- _What you should do_: I'd like every line from the material below that has "software" in it.

- _Extracted data_:
•••••

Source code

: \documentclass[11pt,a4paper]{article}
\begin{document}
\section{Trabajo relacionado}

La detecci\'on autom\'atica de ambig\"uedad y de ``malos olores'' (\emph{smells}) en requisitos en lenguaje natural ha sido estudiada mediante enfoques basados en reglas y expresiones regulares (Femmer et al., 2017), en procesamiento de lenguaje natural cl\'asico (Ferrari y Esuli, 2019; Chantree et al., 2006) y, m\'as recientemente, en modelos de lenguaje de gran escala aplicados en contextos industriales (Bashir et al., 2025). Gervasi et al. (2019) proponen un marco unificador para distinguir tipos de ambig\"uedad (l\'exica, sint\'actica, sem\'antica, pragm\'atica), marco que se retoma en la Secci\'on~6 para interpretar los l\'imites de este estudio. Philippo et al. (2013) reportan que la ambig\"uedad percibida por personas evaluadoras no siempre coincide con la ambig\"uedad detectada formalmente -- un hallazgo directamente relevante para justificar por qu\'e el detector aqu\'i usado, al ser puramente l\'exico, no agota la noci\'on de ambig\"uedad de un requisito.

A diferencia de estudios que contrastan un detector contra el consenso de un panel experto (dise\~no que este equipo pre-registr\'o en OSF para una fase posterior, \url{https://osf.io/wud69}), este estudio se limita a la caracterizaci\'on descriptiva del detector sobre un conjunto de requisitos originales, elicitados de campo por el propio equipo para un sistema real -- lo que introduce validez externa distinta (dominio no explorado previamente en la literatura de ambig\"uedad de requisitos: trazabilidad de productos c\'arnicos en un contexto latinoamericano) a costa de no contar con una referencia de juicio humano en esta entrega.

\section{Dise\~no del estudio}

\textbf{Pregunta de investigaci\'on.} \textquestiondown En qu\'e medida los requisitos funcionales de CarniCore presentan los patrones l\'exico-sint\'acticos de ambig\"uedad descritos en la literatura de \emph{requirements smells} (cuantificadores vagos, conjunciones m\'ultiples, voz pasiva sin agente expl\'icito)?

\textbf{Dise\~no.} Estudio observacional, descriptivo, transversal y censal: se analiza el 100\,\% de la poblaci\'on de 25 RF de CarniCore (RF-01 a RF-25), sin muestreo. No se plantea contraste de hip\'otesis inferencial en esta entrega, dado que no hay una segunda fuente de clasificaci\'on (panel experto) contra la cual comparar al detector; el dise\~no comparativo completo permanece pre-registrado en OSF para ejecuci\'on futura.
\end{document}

•••••

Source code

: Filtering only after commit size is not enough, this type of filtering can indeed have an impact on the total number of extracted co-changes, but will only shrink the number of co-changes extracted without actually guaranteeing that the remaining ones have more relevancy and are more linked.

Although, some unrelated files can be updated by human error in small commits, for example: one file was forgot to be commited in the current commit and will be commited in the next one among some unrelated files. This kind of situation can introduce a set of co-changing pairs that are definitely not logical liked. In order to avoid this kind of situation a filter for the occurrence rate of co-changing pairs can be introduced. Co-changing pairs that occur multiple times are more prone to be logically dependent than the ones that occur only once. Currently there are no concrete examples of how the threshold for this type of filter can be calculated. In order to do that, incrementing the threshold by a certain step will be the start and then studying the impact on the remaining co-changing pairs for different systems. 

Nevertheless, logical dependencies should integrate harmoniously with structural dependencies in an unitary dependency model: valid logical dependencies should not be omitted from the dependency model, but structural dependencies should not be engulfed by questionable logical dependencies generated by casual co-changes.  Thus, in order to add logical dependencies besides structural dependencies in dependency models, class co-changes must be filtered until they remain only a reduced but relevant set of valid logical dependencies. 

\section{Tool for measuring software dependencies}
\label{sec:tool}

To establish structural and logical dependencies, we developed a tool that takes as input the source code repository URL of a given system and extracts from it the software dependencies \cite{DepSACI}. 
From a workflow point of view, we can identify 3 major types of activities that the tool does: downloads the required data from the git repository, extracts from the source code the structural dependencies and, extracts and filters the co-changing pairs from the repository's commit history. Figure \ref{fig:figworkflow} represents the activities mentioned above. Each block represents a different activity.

•••••

- _Problem solution_:
\section{Tool for measuring software dependencies}
To establish structural and logical dependencies, we developed a tool that takes as input the source code repository URL of a given system and extracts from it the software dependencies \cite{DepSACI}. 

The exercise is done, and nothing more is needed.